Hey Bob,
The advantage of hooking the controller to an UPS is that on power loss, you are very well able to let stop the running g-code program automatically and the milling motor too. What I refered to is the ability to resume g-code program execution after power is restored, which is questionable at the moment.
In detail, when hooking the Onefinity CNC Controller to an UPS, you would use nut software which enables you to trigger events inside the Controller in case the UPS reports mains electricity failing. You have to use the communication cable provided with the UPS and connect it to the Onefinity Controller. The “Nut” package is easy to install on (Raspberry Pi 3-based) Onefinity Controller since it’s in raspberrypi.org repository.
In case of an event detected like power failure, the nut software in its default configuration is used to shut down the computer shortly before the UPS’s batteries become empty. Nut is also able to send shutdown messages to other computers via remote operation, but it can be used to do whatever you write into the scripts that are run on power failure detection event or on battery low event.
The question is, what can else can you trigger from there. What is possible without problem, is, in case power outage is detected, to stop the spindle by triggering one of the programmed Input Terminals available on any VFD, and there also exists a way to wire the milling motor’s (=Makita router’s) power line to a relay that can be switched on and off by the controller (see here for details), so it could also stop the router immediately. And at same time it would trigger “estop” on the AVR mainboard of Onefinity, so program is stopped.
But you asked, what is if power outage lets the milling motor stop and controller is on UPS and therefore continues to run gcode program and breaks the bit of (now stillstanding) router, right? The answer is, since you install “nut” package, the (Raspberry Pi-based) Onefinity controller can be set up to stop g-code program immediately using “estop” functionality and to stop the milling motor (spindle or router). Whether this is fast enough to stop the g-code program and therefore X,Y axis motion before the router itself is ceasing to run by power outage itself, is what I have not yet tested. But you can halt the g-code program as soon as the UPS signals a power outage to the “nut” daemon running on Onefinity Controller.

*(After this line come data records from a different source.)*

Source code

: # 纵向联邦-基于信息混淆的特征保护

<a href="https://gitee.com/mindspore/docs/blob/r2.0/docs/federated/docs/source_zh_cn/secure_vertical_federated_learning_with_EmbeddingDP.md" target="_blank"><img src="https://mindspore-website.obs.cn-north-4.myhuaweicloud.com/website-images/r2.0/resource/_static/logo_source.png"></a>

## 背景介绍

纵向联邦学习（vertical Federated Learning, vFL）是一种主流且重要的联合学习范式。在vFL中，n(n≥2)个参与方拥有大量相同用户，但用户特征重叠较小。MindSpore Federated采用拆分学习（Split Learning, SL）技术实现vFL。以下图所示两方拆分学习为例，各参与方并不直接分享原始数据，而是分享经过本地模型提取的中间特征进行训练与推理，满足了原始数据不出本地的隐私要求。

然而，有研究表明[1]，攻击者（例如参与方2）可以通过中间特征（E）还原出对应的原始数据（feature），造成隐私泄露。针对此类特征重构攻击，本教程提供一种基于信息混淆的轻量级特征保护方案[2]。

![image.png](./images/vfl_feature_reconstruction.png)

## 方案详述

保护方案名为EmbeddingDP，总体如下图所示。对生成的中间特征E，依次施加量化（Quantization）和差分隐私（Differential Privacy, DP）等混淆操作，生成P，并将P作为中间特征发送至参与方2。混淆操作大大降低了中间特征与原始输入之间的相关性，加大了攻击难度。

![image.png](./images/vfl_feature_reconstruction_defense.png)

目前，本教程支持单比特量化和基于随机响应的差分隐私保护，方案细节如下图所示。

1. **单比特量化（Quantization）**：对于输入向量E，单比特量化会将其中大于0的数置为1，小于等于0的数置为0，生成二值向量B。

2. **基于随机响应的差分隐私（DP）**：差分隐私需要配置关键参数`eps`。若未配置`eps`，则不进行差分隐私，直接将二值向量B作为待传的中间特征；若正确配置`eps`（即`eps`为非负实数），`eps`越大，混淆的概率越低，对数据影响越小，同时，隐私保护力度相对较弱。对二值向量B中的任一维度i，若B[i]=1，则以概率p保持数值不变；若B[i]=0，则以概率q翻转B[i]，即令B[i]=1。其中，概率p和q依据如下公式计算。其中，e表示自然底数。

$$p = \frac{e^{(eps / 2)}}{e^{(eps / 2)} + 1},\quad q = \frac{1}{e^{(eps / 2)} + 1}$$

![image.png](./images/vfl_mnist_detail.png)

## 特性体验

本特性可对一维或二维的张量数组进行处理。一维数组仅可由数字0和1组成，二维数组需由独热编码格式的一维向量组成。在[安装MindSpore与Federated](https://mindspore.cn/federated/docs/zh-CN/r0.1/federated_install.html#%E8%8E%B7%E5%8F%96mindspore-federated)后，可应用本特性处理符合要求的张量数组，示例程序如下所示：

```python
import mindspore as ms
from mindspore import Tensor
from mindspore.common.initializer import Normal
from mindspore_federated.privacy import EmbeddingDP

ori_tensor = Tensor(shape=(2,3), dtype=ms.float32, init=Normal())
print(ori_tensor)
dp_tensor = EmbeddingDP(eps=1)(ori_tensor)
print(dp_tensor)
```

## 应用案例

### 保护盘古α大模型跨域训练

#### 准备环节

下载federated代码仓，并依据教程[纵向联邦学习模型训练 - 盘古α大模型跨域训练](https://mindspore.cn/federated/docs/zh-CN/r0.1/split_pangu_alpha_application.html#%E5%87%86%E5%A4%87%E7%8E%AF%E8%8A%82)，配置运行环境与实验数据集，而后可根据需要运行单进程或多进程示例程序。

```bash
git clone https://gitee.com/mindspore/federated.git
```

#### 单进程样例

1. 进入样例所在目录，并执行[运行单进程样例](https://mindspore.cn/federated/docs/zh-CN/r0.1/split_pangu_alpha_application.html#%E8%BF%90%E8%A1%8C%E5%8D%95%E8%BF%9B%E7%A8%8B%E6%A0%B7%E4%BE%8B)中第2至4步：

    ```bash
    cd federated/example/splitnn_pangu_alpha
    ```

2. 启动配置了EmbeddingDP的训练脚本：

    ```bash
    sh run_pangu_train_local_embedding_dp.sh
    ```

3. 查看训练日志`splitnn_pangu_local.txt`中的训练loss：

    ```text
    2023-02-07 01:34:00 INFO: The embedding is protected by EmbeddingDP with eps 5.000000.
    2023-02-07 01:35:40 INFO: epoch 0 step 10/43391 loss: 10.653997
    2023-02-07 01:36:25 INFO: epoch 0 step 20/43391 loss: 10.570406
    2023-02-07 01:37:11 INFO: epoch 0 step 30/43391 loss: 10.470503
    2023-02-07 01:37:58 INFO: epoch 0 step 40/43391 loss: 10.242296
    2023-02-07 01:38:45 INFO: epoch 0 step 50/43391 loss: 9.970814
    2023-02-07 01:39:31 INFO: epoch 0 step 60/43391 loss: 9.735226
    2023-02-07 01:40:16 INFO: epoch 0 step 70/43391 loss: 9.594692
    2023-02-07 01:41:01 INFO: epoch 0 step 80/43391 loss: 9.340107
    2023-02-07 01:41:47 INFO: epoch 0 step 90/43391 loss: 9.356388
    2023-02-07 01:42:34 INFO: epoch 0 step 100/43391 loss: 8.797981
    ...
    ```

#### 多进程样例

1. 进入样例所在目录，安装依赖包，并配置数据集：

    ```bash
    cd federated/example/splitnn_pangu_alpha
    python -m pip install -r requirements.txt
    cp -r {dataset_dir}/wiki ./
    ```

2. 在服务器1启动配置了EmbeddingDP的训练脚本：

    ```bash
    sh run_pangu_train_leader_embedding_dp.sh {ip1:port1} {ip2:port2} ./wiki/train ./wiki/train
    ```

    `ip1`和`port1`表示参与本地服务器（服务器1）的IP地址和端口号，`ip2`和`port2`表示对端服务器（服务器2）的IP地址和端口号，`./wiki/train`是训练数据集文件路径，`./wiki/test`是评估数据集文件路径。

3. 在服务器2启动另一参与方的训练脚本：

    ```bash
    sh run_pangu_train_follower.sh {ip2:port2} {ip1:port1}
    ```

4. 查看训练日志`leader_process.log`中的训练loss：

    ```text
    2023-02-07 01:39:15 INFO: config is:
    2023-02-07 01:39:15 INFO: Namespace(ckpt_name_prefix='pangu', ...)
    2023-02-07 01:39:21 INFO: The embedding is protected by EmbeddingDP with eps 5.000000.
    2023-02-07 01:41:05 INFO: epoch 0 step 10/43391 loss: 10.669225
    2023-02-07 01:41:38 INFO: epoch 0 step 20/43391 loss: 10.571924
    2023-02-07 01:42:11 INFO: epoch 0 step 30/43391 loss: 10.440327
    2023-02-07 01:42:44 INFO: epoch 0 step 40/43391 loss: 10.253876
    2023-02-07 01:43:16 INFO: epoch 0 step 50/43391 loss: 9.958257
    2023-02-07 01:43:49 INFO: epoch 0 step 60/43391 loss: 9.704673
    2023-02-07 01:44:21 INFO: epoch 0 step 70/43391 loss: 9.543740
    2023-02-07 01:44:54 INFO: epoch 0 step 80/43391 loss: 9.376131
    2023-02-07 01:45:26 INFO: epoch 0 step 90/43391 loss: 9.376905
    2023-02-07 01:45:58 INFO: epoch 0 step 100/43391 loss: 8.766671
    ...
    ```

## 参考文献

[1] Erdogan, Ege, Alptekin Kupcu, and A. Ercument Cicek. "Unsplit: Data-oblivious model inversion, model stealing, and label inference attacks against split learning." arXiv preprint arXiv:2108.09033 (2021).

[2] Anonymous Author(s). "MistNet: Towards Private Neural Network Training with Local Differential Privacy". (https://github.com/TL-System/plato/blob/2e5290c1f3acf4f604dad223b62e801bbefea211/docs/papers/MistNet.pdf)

The only thing that does not work out of the box, is a way to pause the program and to be able to resume operation later (except than touching/clicking on the “pause” field on controller’s display/remote display).
Note: Besides possibility to trigger “estop” functionality of Onefinity/Buildbotics Controller, or, as mentioned above in the other post, the possibility to write a webpage-operating tool that is able to press “pause” on Onefinity/Buildbotics Controller Web Interface, there also exists the possibility to use the internal functionality of Onefinity/Buildbotics Software directly. Since “nut” package runs on same machine as the Onefinity/Buildbotics Software, you can access all functions directly. I already dived into Buildbotics/Onefinity software earlier, however I have not the time at the moment! I have totally different things to do in my life at the moment. But if I find the time I will report but I cannot tell when this will be.